- **EXERCISE PROMPT**: Without adding or dropping anything, copy the entries below.

Saved entries:
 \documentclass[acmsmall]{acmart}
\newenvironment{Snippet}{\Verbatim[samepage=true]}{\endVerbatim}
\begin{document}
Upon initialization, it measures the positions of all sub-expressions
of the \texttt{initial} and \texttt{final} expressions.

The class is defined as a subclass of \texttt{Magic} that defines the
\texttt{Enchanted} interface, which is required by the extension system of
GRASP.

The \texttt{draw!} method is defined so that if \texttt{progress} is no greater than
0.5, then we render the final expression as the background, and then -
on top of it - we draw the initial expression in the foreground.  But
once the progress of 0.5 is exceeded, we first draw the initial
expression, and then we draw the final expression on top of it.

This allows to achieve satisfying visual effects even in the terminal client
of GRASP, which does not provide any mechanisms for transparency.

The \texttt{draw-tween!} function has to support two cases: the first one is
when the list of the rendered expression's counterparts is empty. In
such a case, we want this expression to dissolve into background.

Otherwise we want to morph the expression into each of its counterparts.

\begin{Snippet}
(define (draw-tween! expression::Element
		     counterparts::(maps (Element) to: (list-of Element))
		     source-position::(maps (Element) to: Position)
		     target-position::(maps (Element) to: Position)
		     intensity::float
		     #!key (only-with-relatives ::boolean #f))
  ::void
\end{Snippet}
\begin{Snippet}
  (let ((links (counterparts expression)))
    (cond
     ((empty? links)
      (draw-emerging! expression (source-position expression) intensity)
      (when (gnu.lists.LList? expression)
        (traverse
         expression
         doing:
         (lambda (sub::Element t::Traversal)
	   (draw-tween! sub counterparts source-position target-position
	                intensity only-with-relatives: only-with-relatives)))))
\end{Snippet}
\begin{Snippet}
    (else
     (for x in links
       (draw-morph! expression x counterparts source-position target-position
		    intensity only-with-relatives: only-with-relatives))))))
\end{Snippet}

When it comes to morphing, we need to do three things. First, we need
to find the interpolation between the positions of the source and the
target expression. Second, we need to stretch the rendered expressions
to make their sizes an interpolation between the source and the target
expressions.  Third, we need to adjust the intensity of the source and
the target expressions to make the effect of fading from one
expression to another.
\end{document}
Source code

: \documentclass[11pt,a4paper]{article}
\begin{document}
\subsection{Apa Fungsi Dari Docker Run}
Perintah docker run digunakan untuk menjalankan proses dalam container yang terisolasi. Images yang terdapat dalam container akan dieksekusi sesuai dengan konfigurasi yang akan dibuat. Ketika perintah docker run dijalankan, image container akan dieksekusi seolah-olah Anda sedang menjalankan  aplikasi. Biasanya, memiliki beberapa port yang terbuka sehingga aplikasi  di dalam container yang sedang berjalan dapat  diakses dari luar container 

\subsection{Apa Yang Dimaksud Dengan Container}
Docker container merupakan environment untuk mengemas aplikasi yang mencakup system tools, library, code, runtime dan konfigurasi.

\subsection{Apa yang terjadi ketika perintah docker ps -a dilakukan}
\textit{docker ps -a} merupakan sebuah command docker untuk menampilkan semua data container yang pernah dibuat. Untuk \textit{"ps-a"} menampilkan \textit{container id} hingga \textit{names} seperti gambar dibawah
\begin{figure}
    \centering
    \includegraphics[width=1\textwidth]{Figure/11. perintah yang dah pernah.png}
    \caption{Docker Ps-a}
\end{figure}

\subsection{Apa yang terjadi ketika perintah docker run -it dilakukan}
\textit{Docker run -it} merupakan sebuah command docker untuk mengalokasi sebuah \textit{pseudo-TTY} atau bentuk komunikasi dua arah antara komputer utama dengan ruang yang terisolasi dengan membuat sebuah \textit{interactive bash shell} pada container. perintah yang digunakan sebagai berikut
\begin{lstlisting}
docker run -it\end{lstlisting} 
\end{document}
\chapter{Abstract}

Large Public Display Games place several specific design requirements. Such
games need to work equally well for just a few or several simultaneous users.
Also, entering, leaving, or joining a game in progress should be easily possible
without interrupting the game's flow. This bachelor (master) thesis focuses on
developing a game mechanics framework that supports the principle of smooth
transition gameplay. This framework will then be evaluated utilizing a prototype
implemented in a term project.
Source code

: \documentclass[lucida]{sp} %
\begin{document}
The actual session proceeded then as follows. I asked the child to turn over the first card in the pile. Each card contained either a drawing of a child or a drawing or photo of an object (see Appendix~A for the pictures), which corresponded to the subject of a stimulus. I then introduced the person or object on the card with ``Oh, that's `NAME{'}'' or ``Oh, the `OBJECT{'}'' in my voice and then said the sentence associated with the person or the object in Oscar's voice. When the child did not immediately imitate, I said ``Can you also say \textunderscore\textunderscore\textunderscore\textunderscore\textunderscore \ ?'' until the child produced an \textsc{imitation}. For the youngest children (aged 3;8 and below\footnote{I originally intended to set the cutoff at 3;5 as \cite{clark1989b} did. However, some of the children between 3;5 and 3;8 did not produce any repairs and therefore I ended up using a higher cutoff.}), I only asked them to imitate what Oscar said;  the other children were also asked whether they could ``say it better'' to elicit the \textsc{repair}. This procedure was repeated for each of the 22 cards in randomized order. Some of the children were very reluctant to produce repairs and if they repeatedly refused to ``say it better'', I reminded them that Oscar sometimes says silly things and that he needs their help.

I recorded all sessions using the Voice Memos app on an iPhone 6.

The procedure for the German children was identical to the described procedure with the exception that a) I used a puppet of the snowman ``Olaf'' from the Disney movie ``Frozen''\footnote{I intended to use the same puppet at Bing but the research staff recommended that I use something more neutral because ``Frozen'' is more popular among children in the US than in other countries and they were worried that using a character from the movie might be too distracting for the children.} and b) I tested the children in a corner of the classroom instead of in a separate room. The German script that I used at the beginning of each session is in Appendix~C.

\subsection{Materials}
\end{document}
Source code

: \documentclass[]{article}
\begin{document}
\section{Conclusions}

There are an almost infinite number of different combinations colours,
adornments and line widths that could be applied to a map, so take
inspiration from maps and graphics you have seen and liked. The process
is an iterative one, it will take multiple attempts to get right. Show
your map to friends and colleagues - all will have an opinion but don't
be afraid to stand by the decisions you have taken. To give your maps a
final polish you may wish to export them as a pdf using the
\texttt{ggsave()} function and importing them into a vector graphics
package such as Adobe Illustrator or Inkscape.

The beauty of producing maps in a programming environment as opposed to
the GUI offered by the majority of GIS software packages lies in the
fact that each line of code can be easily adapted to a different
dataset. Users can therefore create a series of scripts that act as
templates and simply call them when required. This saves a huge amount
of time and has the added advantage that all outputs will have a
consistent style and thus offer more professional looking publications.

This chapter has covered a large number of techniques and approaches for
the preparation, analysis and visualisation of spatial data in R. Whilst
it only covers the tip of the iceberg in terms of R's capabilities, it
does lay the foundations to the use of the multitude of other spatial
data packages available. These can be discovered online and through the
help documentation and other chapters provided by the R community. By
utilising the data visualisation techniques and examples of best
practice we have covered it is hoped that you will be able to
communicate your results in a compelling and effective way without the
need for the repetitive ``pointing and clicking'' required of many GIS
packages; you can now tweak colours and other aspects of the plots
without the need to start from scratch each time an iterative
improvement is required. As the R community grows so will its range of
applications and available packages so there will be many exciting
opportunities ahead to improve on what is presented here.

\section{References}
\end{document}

- **WRITTEN RESPONSE**:
 \documentclass[acmsmall]{acmart}
\newenvironment{Snippet}{\Verbatim[samepage=true]}{\endVerbatim}
\begin{document}
Upon initialization, it measures the positions of all sub-expressions
of the \texttt{initial} and \texttt{final} expressions.

The class is defined as a subclass of \texttt{Magic} that defines the
\texttt{Enchanted} interface, which is required by the extension system of
GRASP.

The \texttt{draw!} method is defined so that if \texttt{progress} is no greater than
0.5, then we render the final expression as the background, and then -
on top of it - we draw the initial expression in the foreground.  But
once the progress of 0.5 is exceeded, we first draw the initial
expression, and then we draw the final expression on top of it.

This allows to achieve satisfying visual effects even in the terminal client
of GRASP, which does not provide any mechanisms for transparency.

The \texttt{draw-tween!} function has to support two cases: the first one is
when the list of the rendered expression's counterparts is empty. In
such a case, we want this expression to dissolve into background.

Otherwise we want to morph the expression into each of its counterparts.

\begin{Snippet}
(define (draw-tween! expression::Element
		     counterparts::(maps (Element) to: (list-of Element))
		     source-position::(maps (Element) to: Position)
		     target-position::(maps (Element) to: Position)
		     intensity::float
		     #!key (only-with-relatives ::boolean #f))
  ::void
\end{Snippet}
\begin{Snippet}
  (let ((links (counterparts expression)))
    (cond
     ((empty? links)
      (draw-emerging! expression (source-position expression) intensity)
      (when (gnu.lists.LList? expression)
        (traverse
         expression
         doing:
         (lambda (sub::Element t::Traversal)
	   (draw-tween! sub counterparts source-position target-position
	                intensity only-with-relatives: only-with-relatives)))))
\end{Snippet}
\begin{Snippet}
    (else
     (for x in links
       (draw-morph! expression x counterparts source-position target-position
		    intensity only-with-relatives: only-with-relatives))))))
\end{Snippet}

When it comes to morphing, we need to do three things. First, we need
to find the interpolation between the positions of the source and the
target expression. Second, we need to stretch the rendered expressions
to make their sizes an interpolation between the source and the target
expressions.  Third, we need to adjust the intensity of the source and
the target expressions to make the effect of fading from one
expression to another.
\end{document}
Source code

: \documentclass[11pt,a4paper]{article}
\begin{document}
\subsection{Apa Fungsi Dari Docker Run}
Perintah docker run digunakan untuk menjalankan proses dalam container yang terisolasi. Images yang terdapat dalam container akan dieksekusi sesuai dengan konfigurasi yang akan dibuat. Ketika perintah docker run dijalankan, image container akan dieksekusi seolah-olah Anda sedang menjalankan  aplikasi. Biasanya, memiliki beberapa port yang terbuka sehingga aplikasi  di dalam container yang sedang berjalan dapat  diakses dari luar container 

\subsection{Apa Yang Dimaksud Dengan Container}
Docker container merupakan environment untuk mengemas aplikasi yang mencakup system tools, library, code, runtime dan konfigurasi.

\subsection{Apa yang terjadi ketika perintah docker ps -a dilakukan}
\textit{docker ps -a} merupakan sebuah command docker untuk menampilkan semua data container yang pernah dibuat. Untuk \textit{"ps-a"} menampilkan \textit{container id} hingga \textit{names} seperti gambar dibawah
\begin{figure}
    \centering
    \includegraphics[width=1\textwidth]{Figure/11. perintah yang dah pernah.png}
    \caption{Docker Ps-a}
\end{figure}

\subsection{Apa yang terjadi ketika perintah docker run -it dilakukan}
\textit{Docker run -it} merupakan sebuah command docker untuk mengalokasi sebuah \textit{pseudo-TTY} atau bentuk komunikasi dua arah antara komputer utama dengan ruang yang terisolasi dengan membuat sebuah \textit{interactive bash shell} pada container. perintah yang digunakan sebagai berikut
\begin{lstlisting}
docker run -it\end{lstlisting} 
\end{document}
\chapter{Abstract}

Large Public Display Games place several specific design requirements. Such
games need to work equally well for just a few or several simultaneous users.
Also, entering, leaving, or joining a game in progress should be easily possible
without interrupting the game's flow. This bachelor (master) thesis focuses on
developing a game mechanics framework that supports the principle of smooth
transition gameplay. This framework will then be evaluated utilizing a prototype
implemented in a term project.
Source code

: \documentclass[lucida]{sp} %
\begin{document}
The actual session proceeded then as follows. I asked the child to turn over the first card in the pile. Each card contained either a drawing of a child or a drawing or photo of an object (see Appendix~A for the pictures), which corresponded to the subject of a stimulus. I then introduced the person or object on the card with ``Oh, that's `NAME{'}'' or ``Oh, the `OBJECT{'}'' in my voice and then said the sentence associated with the person or the object in Oscar's voice. When the child did not immediately imitate, I said ``Can you also say \textunderscore\textunderscore\textunderscore\textunderscore\textunderscore \ ?'' until the child produced an \textsc{imitation}. For the youngest children (aged 3;8 and below\footnote{I originally intended to set the cutoff at 3;5 as \cite{clark1989b} did. However, some of the children between 3;5 and 3;8 did not produce any repairs and therefore I ended up using a higher cutoff.}), I only asked them to imitate what Oscar said;  the other children were also asked whether they could ``say it better'' to elicit the \textsc{repair}. This procedure was repeated for each of the 22 cards in randomized order. Some of the children were very reluctant to produce repairs and if they repeatedly refused to ``say it better'', I reminded them that Oscar sometimes says silly things and that he needs their help.

I recorded all sessions using the Voice Memos app on an iPhone 6.

The procedure for the German children was identical to the described procedure with the exception that a) I used a puppet of the snowman ``Olaf'' from the Disney movie ``Frozen''\footnote{I intended to use the same puppet at Bing but the research staff recommended that I use something more neutral because ``Frozen'' is more popular among children in the US than in other countries and they were worried that using a character from the movie might be too distracting for the children.} and b) I tested the children in a corner of the classroom instead of in a separate room. The German script that I used at the beginning of each session is in Appendix~C.

\subsection{Materials}
\end{document}
Source code

: \documentclass[]{article}
\begin{document}
\section{Conclusions}

There are an almost infinite number of different combinations colours,
adornments and line widths that could be applied to a map, so take
inspiration from maps and graphics you have seen and liked. The process
is an iterative one, it will take multiple attempts to get right. Show
your map to friends and colleagues - all will have an opinion but don't
be afraid to stand by the decisions you have taken. To give your maps a
final polish you may wish to export them as a pdf using the
\texttt{ggsave()} function and importing them into a vector graphics
package such as Adobe Illustrator or Inkscape.

The beauty of producing maps in a programming environment as opposed to
the GUI offered by the majority of GIS software packages lies in the
fact that each line of code can be easily adapted to a different
dataset. Users can therefore create a series of scripts that act as
templates and simply call them when required. This saves a huge amount
of time and has the added advantage that all outputs will have a
consistent style and thus offer more professional looking publications.

This chapter has covered a large number of techniques and approaches for
the preparation, analysis and visualisation of spatial data in R. Whilst
it only covers the tip of the iceberg in terms of R's capabilities, it
does lay the foundations to the use of the multitude of other spatial
data packages available. These can be discovered online and through the
help documentation and other chapters provided by the R community. By
utilising the data visualisation techniques and examples of best
practice we have covered it is hoped that you will be able to
communicate your results in a compelling and effective way without the
need for the repetitive ``pointing and clicking'' required of many GIS
packages; you can now tweak colours and other aspects of the plots
without the need to start from scratch each time an iterative
improvement is required. As the R community grows so will its range of
applications and available packages so there will be many exciting
opportunities ahead to improve on what is presented here.

\section{References}
\end{document}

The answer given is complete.